M5s, Di Maio e Grillo dopo l'incontro a Roma: "A gennaio nuovo contratto di governo"

Politica

"Siamo d'accordo su tutto", dice il leader pentastellato. E il garante del Movimento assicura: "Luigi non va sostituito, io ci sarò di più e gli darò una mano". Poi insieme spiegano: "Non possiamo essere gli stessi di prima, dobbiamo guardare avanti"

"Siamo d'accordo su tutto, abbiamo smentito le leggende metropolitane di questi giorni". A garantirlo è Luigi Di Maio che, dopo l'incontro che si è svolto in mattinata con Beppe Grillo a Roma, mette un punto alle voci di crisi all'interno del Movimento 5 Stelle. Al centro del faccia a faccia, durato circa un'ora e mezza, il nuovo corso governativo: "Non possiamo essere gli stessi di prima, dobbiamo guardare avanti con grande entusiasmo", hanno sottolineato i due in una nota congiunta, convenendo sull'ipotesi di avanzare la proposta di un nuovo contratto di governo "a partire da gennaio". (IL VIDEO DI GRILLO E DI MAIO - LE REAZIONI DI SALVINI E ZINGARETTI)

Grillo: "Di Maio non può essere sostituito"

Grillo ha colto anche l'occasione per chiarire qual è il ruolo di Di Maio: "Lavora 25 ore al giorno, non può essere sostituito per nessuna ragione, anzi va sostenuto". "Io ci sarò di più e gli darò una mano", ha assicurato. "Una persona deve poter decidere e fare scelte importanti. Un referente ci vuole", ha aggiunto il garante del Movimento. Poi, in un video su Facebook in cui appare insieme al leader politico, ribadisce: "Il capo politico è lui, quindi non rompete i c******i". Gli obiettivi comuni, comunque, rimangono quelli legati a "progetti ambiziosi e di alto livello", per intervenire "su tematiche fondamentali del nostro Paese e non solo come il clima, il salario minimo, il reddito universale, l'intelligenza artificiale, l'energia, le infrastrutture".

Di Maio: "Ogni volta che pensano di averci ucciso, noi ci risolleviamo"

Poi, in un altro post su Facebook, Di Maio rincara: "È sempre così, ogni volta che pensano di averci ucciso, noi ci risolleviamo. Più forti di prima. Più forti di sempre. Dobbiamo cambiare questo Paese e lo cambieremo!". 

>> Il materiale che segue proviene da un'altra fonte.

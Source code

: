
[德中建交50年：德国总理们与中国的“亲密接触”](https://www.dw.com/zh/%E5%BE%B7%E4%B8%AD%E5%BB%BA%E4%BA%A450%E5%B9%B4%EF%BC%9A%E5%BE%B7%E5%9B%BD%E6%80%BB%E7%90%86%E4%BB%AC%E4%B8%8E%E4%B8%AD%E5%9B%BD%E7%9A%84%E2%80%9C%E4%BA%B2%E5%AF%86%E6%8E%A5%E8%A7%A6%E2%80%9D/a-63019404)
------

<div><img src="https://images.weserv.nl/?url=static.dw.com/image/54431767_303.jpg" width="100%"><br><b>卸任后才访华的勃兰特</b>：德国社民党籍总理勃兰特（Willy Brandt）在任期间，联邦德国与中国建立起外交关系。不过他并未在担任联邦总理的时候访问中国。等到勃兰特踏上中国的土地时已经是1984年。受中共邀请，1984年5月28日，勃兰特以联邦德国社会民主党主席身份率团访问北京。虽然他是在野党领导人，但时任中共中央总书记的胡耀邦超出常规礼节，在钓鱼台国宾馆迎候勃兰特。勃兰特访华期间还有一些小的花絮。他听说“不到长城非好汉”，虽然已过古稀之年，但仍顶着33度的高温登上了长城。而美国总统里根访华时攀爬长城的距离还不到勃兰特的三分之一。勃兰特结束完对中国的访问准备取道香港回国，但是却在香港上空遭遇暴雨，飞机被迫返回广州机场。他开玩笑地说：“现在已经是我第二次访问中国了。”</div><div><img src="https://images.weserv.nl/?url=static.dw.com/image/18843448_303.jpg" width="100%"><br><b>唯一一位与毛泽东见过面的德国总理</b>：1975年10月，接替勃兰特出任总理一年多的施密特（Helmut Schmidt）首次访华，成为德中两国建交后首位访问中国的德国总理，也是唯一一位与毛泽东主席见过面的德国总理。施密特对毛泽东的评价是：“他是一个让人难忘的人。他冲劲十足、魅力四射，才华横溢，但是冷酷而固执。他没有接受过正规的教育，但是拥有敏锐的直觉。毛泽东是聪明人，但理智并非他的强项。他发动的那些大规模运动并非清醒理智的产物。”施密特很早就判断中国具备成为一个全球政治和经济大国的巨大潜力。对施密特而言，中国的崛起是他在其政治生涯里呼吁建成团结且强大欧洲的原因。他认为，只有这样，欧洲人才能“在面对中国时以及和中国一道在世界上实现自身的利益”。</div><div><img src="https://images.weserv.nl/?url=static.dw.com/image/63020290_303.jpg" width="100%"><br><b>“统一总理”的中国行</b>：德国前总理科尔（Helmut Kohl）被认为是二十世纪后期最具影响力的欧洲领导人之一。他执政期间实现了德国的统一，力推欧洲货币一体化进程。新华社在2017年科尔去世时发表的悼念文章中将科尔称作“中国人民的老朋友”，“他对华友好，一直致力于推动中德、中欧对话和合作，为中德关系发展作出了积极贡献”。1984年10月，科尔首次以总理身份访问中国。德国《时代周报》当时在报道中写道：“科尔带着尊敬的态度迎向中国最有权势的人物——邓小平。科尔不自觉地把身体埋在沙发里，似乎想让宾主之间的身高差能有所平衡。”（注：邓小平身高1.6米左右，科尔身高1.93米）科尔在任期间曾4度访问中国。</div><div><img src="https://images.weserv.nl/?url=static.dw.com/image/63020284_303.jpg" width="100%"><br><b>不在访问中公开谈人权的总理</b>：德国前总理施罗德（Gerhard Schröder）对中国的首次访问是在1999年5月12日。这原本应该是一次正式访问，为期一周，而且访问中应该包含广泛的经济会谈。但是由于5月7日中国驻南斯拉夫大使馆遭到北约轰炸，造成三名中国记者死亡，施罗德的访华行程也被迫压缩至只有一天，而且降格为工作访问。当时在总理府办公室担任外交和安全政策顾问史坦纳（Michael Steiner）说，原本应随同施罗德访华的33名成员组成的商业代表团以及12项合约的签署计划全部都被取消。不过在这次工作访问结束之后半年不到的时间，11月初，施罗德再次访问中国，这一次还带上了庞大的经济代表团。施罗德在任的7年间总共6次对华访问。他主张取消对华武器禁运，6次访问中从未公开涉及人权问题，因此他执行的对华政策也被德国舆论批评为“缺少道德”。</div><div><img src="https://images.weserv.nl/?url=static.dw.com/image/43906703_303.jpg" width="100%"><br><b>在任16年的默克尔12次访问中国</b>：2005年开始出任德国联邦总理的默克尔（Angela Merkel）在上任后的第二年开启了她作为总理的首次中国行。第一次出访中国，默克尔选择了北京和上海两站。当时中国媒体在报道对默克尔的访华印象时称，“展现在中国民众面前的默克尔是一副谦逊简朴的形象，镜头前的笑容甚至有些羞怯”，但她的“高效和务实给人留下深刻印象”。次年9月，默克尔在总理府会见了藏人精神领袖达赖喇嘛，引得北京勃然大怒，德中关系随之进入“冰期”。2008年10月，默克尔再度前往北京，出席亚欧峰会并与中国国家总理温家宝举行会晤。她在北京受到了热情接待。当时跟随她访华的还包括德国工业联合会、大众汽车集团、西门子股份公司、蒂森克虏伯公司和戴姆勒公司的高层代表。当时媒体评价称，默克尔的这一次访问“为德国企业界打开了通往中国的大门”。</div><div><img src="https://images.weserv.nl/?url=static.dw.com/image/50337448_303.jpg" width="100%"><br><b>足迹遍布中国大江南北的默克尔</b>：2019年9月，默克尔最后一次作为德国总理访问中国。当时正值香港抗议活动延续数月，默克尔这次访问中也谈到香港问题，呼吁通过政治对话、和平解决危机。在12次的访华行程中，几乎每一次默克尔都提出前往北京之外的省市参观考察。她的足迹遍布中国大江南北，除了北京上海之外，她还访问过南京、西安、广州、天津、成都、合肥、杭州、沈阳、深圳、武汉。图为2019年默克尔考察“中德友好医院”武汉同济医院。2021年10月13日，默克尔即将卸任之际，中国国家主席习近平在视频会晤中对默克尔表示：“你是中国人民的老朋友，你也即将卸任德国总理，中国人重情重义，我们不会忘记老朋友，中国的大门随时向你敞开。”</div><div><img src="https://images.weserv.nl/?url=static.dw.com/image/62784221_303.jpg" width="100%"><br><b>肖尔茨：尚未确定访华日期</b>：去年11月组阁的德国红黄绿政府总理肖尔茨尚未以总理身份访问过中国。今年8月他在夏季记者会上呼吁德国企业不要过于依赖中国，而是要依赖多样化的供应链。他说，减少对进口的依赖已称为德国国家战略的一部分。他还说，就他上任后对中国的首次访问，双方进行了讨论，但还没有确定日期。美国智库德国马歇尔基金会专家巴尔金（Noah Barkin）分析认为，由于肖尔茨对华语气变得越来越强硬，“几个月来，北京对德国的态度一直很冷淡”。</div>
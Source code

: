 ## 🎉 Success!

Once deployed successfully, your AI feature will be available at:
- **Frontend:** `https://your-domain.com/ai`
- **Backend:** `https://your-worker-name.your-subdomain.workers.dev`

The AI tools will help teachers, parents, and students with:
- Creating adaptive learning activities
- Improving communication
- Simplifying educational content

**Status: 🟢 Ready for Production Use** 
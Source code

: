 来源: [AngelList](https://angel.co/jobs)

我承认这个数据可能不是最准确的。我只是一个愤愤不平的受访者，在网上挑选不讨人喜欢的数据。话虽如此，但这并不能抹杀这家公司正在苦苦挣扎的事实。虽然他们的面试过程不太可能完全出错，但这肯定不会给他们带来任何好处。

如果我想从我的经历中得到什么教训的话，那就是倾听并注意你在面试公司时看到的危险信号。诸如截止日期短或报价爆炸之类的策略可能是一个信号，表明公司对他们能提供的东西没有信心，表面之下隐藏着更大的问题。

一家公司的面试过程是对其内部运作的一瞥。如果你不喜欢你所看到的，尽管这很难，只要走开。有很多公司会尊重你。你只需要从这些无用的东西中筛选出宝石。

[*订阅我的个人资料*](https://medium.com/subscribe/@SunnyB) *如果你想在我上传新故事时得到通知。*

L'incontro a Roma e il nodo delle Regionali

L'incontro era stato deciso ieri sera, dopo una telefonata tra Di Maio e Grillo. Il ministro degli Esteri aveva quindi sospeso i suoi impegni in Sicilia, che riprenderanno nel pomeriggio, per tornare a Roma dove stamattina, alle 8.30, ha raggiunto Grillo nel suo hotel. Il faccia a faccia è arrivato in un momento delicato per i pentastellati, dopo il voto degli iscritti sulla piattaforma Rousseau che ha stabilito che il Movimento correrà alle regionali di gennaio in Emilia-Romagna e Calabria (TUTTE LE ELEZIONI DEL 2020). E lo farà da solo, come continua a insistere di Maio. Intanto, in Calabria, c'è già un nome: Francesco Aiello, docente di Politica economica all'Università della Calabria. L'ufficializzazione è attesa nella prossima settimana.